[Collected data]
>>>>

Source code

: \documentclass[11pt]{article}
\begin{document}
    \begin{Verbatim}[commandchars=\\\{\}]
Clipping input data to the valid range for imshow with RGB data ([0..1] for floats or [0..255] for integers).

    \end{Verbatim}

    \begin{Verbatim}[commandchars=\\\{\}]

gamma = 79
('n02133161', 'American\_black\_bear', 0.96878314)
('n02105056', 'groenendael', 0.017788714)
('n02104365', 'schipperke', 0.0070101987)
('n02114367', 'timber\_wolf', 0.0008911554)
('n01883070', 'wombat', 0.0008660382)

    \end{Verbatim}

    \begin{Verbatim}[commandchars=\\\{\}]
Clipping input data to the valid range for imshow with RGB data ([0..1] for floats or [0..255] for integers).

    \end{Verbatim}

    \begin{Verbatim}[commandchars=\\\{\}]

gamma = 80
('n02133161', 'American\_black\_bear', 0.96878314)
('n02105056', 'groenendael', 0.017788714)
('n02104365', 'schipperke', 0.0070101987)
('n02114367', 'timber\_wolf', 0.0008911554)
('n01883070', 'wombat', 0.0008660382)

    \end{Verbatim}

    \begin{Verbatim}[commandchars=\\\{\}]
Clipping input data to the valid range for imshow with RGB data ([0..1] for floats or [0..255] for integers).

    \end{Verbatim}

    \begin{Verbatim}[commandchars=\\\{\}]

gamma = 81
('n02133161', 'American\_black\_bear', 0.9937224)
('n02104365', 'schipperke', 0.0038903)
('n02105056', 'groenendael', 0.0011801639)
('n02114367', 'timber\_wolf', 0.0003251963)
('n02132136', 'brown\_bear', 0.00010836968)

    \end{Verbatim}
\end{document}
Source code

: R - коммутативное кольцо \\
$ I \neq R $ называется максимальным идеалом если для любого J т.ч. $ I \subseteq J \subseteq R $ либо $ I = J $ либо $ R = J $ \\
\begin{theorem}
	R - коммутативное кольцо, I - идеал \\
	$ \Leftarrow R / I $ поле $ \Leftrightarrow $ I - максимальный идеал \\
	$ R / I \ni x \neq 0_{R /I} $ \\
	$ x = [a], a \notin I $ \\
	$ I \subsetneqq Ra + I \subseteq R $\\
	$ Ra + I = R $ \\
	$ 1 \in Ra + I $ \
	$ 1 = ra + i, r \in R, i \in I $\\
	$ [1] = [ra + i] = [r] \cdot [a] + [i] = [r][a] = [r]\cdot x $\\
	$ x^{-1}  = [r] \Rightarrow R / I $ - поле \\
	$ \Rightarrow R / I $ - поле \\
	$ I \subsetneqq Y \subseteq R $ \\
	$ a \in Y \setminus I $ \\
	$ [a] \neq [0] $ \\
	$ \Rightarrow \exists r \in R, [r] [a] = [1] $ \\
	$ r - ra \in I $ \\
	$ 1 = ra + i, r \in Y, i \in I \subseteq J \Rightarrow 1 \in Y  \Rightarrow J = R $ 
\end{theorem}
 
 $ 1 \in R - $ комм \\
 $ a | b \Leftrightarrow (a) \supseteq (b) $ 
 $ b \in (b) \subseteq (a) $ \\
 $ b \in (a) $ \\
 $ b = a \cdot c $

<<<<

Exercise brief:
Gather and copy every line of the data in which the string "поле" is found.

Result for this task:
	$ \Leftarrow R / I $ поле $ \Leftrightarrow $ I - максимальный идеал \\
	$ x^{-1}  = [r] \Rightarrow R / I $ - поле \\
	$ \Rightarrow R / I $ - поле \\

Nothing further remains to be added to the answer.